I have a video of 8000 frames, and I'd like to train a Keras model on batches of 200 frames each. I have a frame generator that loops through the video frame-by-frame and accumulates the (3 x 480 x 640) frames into a numpy matrix X
of shape (200, 3, 480, 640)
-- (batch size, rgb, frame height, frame width) -- and yields X
and Y
every 200th frame:
import cv2
...
def _frameGenerator(videoPath, dataPath, batchSize):
"""
Yield X and Y data when the batch is filled.
"""
camera = cv2.VideoCapture(videoPath)
width = camera.get(3)
height = camera.get(4)
frameCount = int(camera.get(7)) # Number of frames in the video file.
truthData = _prepData(dataPath, frameCount)
X = np.zeros((batchSize, 3, height, width))
Y = np.zeros((batchSize, 1))
batch = 0
for frameIdx, truth in enumerate(truthData):
ret, frame = camera.read()
if ret is False: continue
batchIndex = frameIdx%batchSize
X[batchIndex] = frame
Y[batchIndex] = truth
if batchIndex == 0 and frameIdx != 0:
batch += 1
print "now yielding batch", batch
yield X, Y
Here's how run fit_generator()
:
batchSize = 200
print "Starting training..."
model.fit_generator(
_frameGenerator(videoPath, dataPath, batchSize),
samples_per_epoch=8000,
nb_epoch=10,
verbose=args.verbosity
)
My understanding is an epoch finishes when samples_per_epoch
samples have been seen by the model, and samples_per_epoch
= batch size * number of batches = 200 * 40. So after training for an epoch on frames 0-7999, the next epoch will start training again from frame 0. Is this correct?

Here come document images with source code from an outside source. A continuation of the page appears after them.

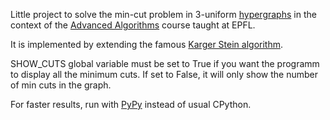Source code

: Little project to solve the min-cut problem in 3-uniform [hypergraphs](https://en.wikipedia.org/wiki/Hypergraph) in the context of the [Advanced Algorithms](https://edu.epfl.ch/coursebook/en/advanced-algorithms-CS-450) course taught at EPFL.

It is implemented by extending the famous [Karger Stein algorithm](https://en.wikipedia.org/wiki/Karger%27s_algorithm "Wiki to Karger Stein algorithm").

SHOW_CUTS global variable must be set to True if you want the programm to display all the minimum cuts. If set to False, it will only show the number of min cuts in the graph.

For faster results, run with [PyPy](https://www.pypy.org/) instead of usual CPython.
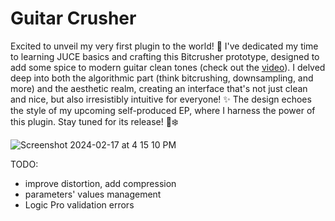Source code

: # Guitar Crusher

Excited to unveil my very first plugin to the world! 🌟 I've dedicated my time to learning JUCE basics and crafting this Bitcrusher prototype, designed to add some spice to modern guitar clean tones (check out the [video](https://www.youtube.com/watch?v=p7FHFVxrLBM&ab_channel=NicolaGulmini)). I delved deep into both the algorithmic part (think bitcrushing, downsampling, and more) and the aesthetic realm, creating an interface that's not just clean and nice, but also irresistibly intuitive for everyone! ✨ The design echoes the style of my upcoming self-produced EP, where I harness the power of this plugin. Stay tuned for its release! 🎸❄️

![Screenshot 2024-02-17 at 4 15 10 PM](https://github.com/nicolagulmini/plugins/assets/62892813/421a0067-b131-42dc-b9b5-61a10b14d12c)

TODO:
- improve distortion, add compression
- parameters' values management
- Logic Pro validation errors
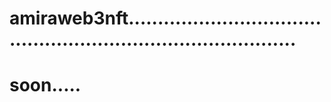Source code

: # amiraweb3nft..................................................................................
# soon.....
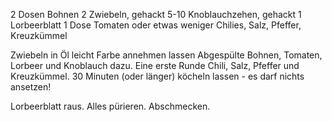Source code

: 2 Dosen Bohnen
2 Zwiebeln, gehackt
5-10 Knoblauchzehen, gehackt
1 Lorbeerblatt
1 Dose Tomaten oder etwas weniger
Chilies, Salz, Pfeffer, Kreuzkümmel

Zwiebeln in Öl leicht Farbe annehmen lassen
Abgespülte Bohnen, Tomaten, Lorbeer und Knoblauch dazu.
Eine erste Runde Chili, Salz, Pfeffer und Kreuzkümmel.
30 Minuten (oder länger) köcheln lassen - es darf nichts ansetzen!

Lorbeerblatt raus.
Alles pürieren.
Abschmecken.
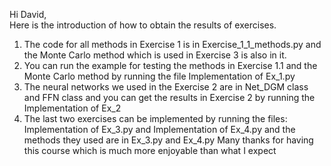 

Hi David,\
Here is the introduction of how to obtain the results of exercises.
1. The code for all methods in Exercise 1 is in Exercise_1_1_methods.py and the Monte Carlo method which is used in Exercise 3 is also in it.
2. You can run the example for testing the methods in Exercise 1.1 and the Monte Carlo method by running the file Implementation of Ex_1.py
3. The neural networks we used in the Exercise 2 are in Net_DGM class and FFN class and you can get the results in Exercise 2 by running the Implementation of Ex_2
4. The last two exercises can be implemented by running the files: Implementation of Ex_3.py and Implementation of Ex_4.py and the methods they used are in Ex_3.py and Ex_4.py
Many thanks for having this course which is much more enjoyable than what I expect
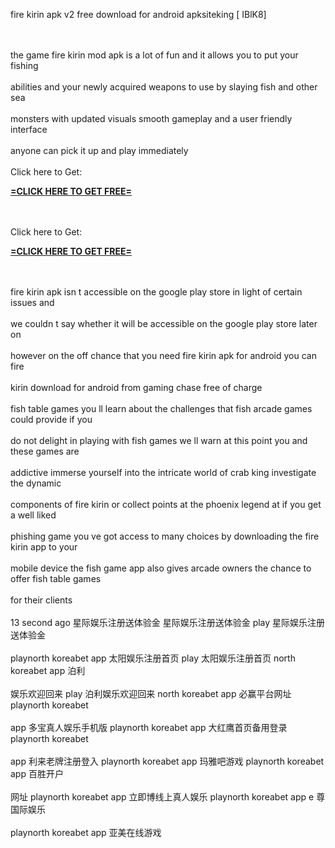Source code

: fire kirin apk v2 free download for android apksiteking [ IBlK8]

<br>
<br>the game fire kirin mod apk is a lot of fun and it allows you to put your fishing

<br>
<br>abilities and your newly acquired weapons to use by slaying fish and other sea

<br>
<br>monsters with updated visuals smooth gameplay and a user friendly interface

<br>
<br>anyone can pick it up and play immediately

<br>
<br>Click here to Get: 

**[=CLICK HERE TO GET FREE=](https://www.google.com/url?q=https%3A%2F%2Fappbitly.com%2FLsGaa)**



<br>
<br>Click here to Get: 

**[=CLICK HERE TO GET FREE=](https://www.google.com/url?q=https%3A%2F%2Fappbitly.com%2FLsGaa)**



<br>
<br>fire kirin apk isn t accessible on the google play store in light of certain issues and

<br>
<br>we couldn t say whether it will be accessible on the google play store later on

<br>
<br>however on the off chance that you need fire kirin apk for android you can fire

<br>
<br>kirin download for android from gaming chase free of charge

<br>
<br>fish table games you ll learn about the challenges that fish arcade games could provide if you

<br>
<br>do not delight in playing with fish games we ll warn at this point you and these games are

<br>
<br>addictive immerse yourself into the intricate world of crab king investigate the dynamic

<br>
<br>components of fire kirin or collect points at the phoenix legend at if you get a well liked

<br>
<br>phishing game you ve got access to many choices by downloading the fire kirin app to your

<br>
<br>mobile device the fish game app also gives arcade owners the chance to offer fish table games

<br>
<br>for their clients

<br>
<br>13 second ago 星际娱乐注册送体验金 星际娱乐注册送体验金 play 星际娱乐注册送体验金

<br>
<br>playnorth koreabet app 太阳娱乐注册首页 play 太阳娱乐注册首页 north koreabet app 泊利

<br>
<br>娱乐欢迎回来 play 泊利娱乐欢迎回来 north koreabet app 必赢平台网址 playnorth koreabet

<br>
<br>app 多宝真人娱乐手机版 playnorth koreabet app 大红鹰首页备用登录 playnorth koreabet

<br>
<br>app 利来老牌注册登入 playnorth koreabet app 玛雅吧游戏 playnorth koreabet app 百胜开户

<br>
<br>网址 playnorth koreabet app 立即博线上真人娱乐 playnorth koreabet app e 尊国际娱乐

<br>
<br>playnorth koreabet app 亚美在线游戏

<br>
<br>

<br>
<br>

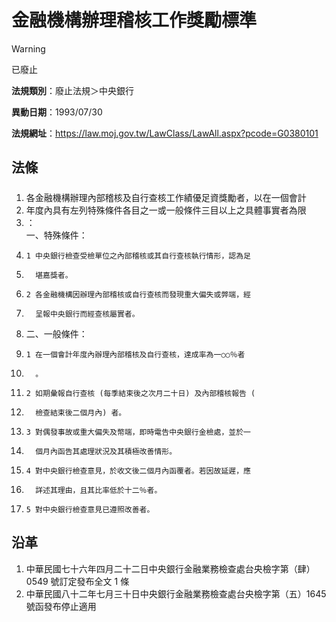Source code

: # 金融機構辦理稽核工作獎勵標準


> [!WARNING]
> 已廢止


**法規類別**：廢止法規＞中央銀行

**異動日期**：1993/07/30  

**法規網址**：https://law.moj.gov.tw/LawClass/LawAll.aspx?pcode=G0380101



## 法條
##### 
1. 各金融機構辦理內部稽核及自行查核工作績優足資獎勵者，以在一個會計
1. 年度內具有左列特殊條件各目之一或一般條件三目以上之具體事實者為限
1. ：  
一、特殊條件：
1.     1 中央銀行檢查受檢單位之內部稽核或其自行查核執行情形，認為足
1.       堪嘉獎者。
1.     2 各金融機構因辦理內部稽核或自行查核而發現重大偏失或弊端，經
1.       呈報中央銀行而經查核屬實者。
1. 二、一般條件：
1.     1 在一個會計年度內辦理內部稽核及自行查核，達成率為一○○％者
1.       。
1.     2 如期彙報自行查核 (每季結束後之次月二十日) 及內部稽核報告 (
1.       檢查結束後二個月內) 者。
1.     3 對偶發事故或重大偏失及幣端，即時電告中央銀行金檢處，並於一
1.       個月內函告其處理狀況及其積極改善情形。
1.     4 對中央銀行檢查意見，於收文後二個月內函覆者。若因故延遲，應
1.       詳述其理由，且其比率低於十二％者。
1.     5 對中央銀行檢查意見已遵照改善者。

## 沿革
1. 中華民國七十六年四月二十二日中央銀行金融業務檢查處台央檢字第（肆）0549  號訂定發布全文 1  條
1. 中華民國八十二年七月三十日中央銀行金融業務檢查處台央檢字第（五）1645  號函發布停止適用
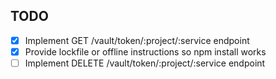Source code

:## TODO
- [x] Implement GET /vault/token/:project/:service endpoint
- [x] Provide lockfile or offline instructions so npm install works
- [ ] Implement DELETE /vault/token/:project/:service endpoint

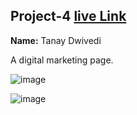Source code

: ## Project-4  [live Link](https://street-style9098.netlify.app/)

**Name:** Tanay Dwivedi

 A digital marketing page.

![image](https://img.shields.io/badge/INeuron-LearnCodeOnline-brightgreen)

![image](https://img.shields.io/badge/Full%20stack%20JS%20bootcamp-Hitesh%20Chaudhary-lightgrey)
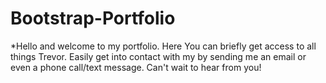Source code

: # Bootstrap-Portfolio

*Hello and welcome to my portfolio. Here You can briefly get access to all things Trevor. Easily get into contact with my by sending me an email or even a phone call/text message. Can't wait to hear from you!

With this setup I expect 40 batches (of 200 frames each) to be passed from the generator to fit_generator
, per epoch; this would be 8000 total frames per epoch -- i.e., samples_per_epoch=8000
. Then for subsequent epochs, fit_generator
would reinitialize the generator such that we begin training again from the start of the video. Yet this is not the case. After the first epoch is complete (after the model logs batches 0-24), the generator picks up where it left off. Shouldn't the new epoch start again from the beginning of the training dataset?
If there is something incorrect in my understanding of fit_generator
please explain. I've gone through the documentation, this example, and these related issues. I'm using Keras v1.0.7 with the TensorFlow backend. This issue is also posted in the Keras repo.